BrainStorm is conducting a U.S. Phase III trial of NurOwn in 200 ALS patients ages 18 to 60. The company received a $15.9 million grant from the California Institute for Regenerative Medicine (CIRM) to conduct the trial. BrainStorm’s trial is the only Phase III trial that is actively enrolling ALS patients in the U.S., according to ClinicalTrials.gov.

BrainStorm has received a “flood” of requests for access to NurOwn under right to try, Lebovits told BioCentury. Several patients and caregivers who said on the conference call that they were anxious to obtain NurOwn reported that they were ineligible for the Phase III trial because they were older than 60, the cut-off date for inclusion.

Lebovits told BioCentury and patients on the conference call that BrainStorm will not provide access under right to try if doing so compromises its ability to complete the Phase III trial or submit a BLA.

He also said that if it provides NurOwn under right to try, BrainStorm will charge for the therapy. The law does not restrict companies’ abilities to charge for unapproved therapies.

Lebovits declined to estimate the cost for NurOwn beyond saying that cost of manufacturing and delivering the therapy is similar to CAR T cancer therapies. Yescarta, a CAR T therapy from the Kite Pharma Inc. unit of Gilead Sciences Inc., has a wholesale acquisition cost (WAC) of $373,000.

Insurers are unlikely to cover the cost of an unapproved therapy, and BrainStorm is grappling with the ethics of pricing and access, Lebovits told BioCentury. “Will it be right to try for the rich only? Or if the poor can’t afford it, should the rich die? This is a very, very hard decision,” he said.

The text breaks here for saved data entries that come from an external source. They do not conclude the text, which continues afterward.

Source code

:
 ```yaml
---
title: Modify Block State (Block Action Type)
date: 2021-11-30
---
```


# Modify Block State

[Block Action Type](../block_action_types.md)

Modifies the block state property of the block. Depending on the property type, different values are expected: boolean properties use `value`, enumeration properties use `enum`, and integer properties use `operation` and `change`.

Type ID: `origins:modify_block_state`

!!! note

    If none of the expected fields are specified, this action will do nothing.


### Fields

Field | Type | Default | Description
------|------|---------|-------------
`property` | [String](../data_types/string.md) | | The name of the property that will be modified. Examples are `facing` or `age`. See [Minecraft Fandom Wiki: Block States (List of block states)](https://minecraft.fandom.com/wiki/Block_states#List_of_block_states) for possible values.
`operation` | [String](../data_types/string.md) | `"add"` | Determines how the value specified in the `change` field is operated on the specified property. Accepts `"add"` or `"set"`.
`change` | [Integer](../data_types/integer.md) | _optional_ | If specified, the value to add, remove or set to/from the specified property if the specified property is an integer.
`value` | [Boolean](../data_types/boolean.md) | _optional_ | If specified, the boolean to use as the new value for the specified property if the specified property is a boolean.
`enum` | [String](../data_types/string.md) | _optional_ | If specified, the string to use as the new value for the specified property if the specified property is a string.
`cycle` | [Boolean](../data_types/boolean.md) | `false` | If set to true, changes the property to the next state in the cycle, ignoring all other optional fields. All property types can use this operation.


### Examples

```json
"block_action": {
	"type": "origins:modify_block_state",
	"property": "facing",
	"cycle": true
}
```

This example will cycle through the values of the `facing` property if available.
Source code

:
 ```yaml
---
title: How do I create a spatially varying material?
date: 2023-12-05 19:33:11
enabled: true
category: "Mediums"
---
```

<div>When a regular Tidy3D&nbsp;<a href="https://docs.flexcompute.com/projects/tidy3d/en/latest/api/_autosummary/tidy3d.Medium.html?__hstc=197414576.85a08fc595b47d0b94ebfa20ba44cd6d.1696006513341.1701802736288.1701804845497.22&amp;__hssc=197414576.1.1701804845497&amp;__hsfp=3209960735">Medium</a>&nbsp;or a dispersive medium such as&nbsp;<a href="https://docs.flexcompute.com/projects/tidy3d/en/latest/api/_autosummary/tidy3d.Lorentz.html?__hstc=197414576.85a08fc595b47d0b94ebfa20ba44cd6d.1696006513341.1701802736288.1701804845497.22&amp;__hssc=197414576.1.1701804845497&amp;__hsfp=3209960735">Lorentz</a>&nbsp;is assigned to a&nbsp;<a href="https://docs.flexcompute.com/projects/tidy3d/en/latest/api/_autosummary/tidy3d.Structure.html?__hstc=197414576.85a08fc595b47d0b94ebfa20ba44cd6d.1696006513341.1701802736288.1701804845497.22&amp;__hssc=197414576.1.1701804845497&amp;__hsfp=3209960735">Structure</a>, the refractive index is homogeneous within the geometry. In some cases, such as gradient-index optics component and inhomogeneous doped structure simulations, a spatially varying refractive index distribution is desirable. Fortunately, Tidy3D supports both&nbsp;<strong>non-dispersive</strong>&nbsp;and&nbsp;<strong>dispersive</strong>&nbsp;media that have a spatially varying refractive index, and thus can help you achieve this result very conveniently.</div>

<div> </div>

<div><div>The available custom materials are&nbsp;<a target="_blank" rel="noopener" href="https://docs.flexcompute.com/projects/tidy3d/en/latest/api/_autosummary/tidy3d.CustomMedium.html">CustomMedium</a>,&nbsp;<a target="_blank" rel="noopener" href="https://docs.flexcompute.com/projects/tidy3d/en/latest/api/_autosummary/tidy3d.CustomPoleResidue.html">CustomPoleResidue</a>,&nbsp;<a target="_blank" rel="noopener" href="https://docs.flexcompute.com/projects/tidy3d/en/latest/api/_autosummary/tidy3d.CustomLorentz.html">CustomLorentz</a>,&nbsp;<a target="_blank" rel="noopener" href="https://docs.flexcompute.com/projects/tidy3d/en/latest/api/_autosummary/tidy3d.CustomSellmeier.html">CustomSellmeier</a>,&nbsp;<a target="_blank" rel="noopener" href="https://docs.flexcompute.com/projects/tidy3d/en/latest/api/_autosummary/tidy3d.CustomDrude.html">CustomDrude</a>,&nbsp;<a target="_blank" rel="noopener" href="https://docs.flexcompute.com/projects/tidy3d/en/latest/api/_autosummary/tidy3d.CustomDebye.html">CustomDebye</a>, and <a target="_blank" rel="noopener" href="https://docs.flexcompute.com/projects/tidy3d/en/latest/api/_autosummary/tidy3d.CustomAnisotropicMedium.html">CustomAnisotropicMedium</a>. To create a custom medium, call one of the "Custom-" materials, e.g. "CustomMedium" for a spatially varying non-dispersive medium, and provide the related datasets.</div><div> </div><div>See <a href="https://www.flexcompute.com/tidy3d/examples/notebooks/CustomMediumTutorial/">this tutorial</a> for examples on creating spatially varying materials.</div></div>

On the conference call, he said BrainStorm “won’t go forward [with providing access under right to try] unless we have at least a partial answer to those who cannot afford it.”

BrainStorm has received over 1,500 requests to provide NurOwn to ALS patients under right to try or under a pending application to offer it in Israel under the country’s hospital exemption regulation, Lebovits said on the call. He told BioCentury the company could potentially offer NurOwn under right to try to 40 or 50 patients per year.

BrainStorm is consulting ethicists, patients and clinicians to determine which patients would be given access if the company decides to make it available under right to try, Lebovits told BioCentury.

NurOwn used in clinical trials is being manufactured by the City of Hope, Lebovits said. City of Hope would not manufacture NurOwn for distribution under right to try, and BrainStorm is exploring the potential for manufacturing the product at other sites, he said on the call.

BrainStorm “has not heard from FDA” about providing NurOwn under right to try, Lebovits told BioCentury. He said the company hopes to organize a round table discussion with FDA, manufacturers of drugs for other conditions who are considering right to try, and legislators.